# Transformer Classifier for Time Series

This notebook demonstrates how to use the `TransformerClassifier` from the transformer.py module for time series classification. Transformers have become a cornerstone of modern deep learning, originally designed for natural language processing but now widely applied to various domains including time series analysis.

In [1]:
import torch
from torch import nn
from torch.utils.data import DataLoader, TensorDataset
from sklearn.preprocessing import StandardScaler
import numpy as np
from utils.set_seed import set_seed
from utils.load_data import load_and_split_data
from models.transformer import TransformerClassifier

# Set seed for reproducibility
set_seed(42)

## Introduction to Transformers for Time Series

Transformers use a self-attention mechanism that allows each point in a sequence to attend to all other points, capturing long-range dependencies more effectively than traditional recurrent models like LSTMs.
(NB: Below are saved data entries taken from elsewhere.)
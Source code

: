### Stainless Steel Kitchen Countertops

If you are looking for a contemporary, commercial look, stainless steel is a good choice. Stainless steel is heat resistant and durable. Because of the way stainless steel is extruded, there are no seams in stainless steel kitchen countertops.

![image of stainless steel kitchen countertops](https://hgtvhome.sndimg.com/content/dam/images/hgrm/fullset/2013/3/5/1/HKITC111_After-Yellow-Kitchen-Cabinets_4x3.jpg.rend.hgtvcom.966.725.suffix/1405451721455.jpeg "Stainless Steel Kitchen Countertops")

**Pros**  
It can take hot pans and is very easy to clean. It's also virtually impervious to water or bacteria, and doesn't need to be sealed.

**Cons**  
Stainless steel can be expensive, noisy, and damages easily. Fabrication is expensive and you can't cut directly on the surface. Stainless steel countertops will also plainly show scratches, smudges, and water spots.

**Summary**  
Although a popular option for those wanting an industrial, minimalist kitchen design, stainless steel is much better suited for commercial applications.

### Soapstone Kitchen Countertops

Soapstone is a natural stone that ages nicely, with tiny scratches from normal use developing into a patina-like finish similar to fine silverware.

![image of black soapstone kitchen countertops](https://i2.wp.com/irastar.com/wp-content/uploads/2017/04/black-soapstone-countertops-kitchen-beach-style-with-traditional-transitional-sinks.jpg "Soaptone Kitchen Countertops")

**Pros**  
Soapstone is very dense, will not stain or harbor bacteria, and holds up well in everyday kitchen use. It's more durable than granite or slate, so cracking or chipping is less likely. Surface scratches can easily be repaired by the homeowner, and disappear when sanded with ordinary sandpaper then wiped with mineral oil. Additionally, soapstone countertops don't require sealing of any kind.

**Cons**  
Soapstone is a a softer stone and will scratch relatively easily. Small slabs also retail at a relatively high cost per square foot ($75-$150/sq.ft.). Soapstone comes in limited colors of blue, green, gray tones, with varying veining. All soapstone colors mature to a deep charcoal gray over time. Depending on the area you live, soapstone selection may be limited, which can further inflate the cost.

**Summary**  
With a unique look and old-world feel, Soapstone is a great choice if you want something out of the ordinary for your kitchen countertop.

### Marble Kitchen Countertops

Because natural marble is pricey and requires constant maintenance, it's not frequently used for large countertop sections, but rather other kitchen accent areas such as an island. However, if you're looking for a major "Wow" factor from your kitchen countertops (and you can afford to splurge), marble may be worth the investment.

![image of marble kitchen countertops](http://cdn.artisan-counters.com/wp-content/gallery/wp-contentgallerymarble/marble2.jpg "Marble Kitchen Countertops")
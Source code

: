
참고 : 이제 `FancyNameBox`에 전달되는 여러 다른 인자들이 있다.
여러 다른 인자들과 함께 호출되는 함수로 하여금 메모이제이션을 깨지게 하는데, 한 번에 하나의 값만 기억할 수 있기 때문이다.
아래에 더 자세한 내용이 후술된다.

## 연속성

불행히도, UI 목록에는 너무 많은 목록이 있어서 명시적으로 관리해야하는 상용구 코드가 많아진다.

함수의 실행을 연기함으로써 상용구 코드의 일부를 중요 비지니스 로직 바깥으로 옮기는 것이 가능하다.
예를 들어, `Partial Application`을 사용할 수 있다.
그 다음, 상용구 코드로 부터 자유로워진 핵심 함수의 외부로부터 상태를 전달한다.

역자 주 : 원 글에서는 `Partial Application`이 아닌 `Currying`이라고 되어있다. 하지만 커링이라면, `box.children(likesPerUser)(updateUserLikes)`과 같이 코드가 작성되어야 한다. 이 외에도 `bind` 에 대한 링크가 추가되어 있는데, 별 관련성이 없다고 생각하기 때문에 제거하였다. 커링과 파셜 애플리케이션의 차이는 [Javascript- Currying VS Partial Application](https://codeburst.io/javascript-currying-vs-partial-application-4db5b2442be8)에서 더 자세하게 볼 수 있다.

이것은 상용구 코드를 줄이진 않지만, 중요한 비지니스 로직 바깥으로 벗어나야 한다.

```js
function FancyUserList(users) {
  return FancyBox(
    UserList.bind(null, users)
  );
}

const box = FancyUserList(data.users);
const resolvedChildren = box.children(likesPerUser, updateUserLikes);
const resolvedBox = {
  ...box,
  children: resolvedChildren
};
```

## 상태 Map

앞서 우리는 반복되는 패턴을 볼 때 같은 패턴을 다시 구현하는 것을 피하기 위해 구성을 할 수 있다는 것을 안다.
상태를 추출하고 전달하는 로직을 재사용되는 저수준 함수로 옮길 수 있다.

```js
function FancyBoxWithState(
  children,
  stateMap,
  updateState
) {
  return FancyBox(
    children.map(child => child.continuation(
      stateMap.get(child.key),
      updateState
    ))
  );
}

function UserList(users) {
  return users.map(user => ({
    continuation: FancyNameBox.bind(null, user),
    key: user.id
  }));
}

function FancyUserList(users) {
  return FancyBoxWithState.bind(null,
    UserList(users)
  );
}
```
Here's why transformers are powerful for time series analysis:

1. **Parallel Processing**: Unlike RNNs, transformers process the entire sequence in parallel rather than step-by-step, enabling faster training.
2. **Global Context**: Self-attention captures relationships between any two points in the sequence regardless of their distance.
3. **Positional Encoding**: Since transformers don't inherently understand sequence order, positional encodings are added to maintain temporal information.
4. **Multi-Head Attention**: This allows the model to focus on different aspects of the input sequence simultaneously.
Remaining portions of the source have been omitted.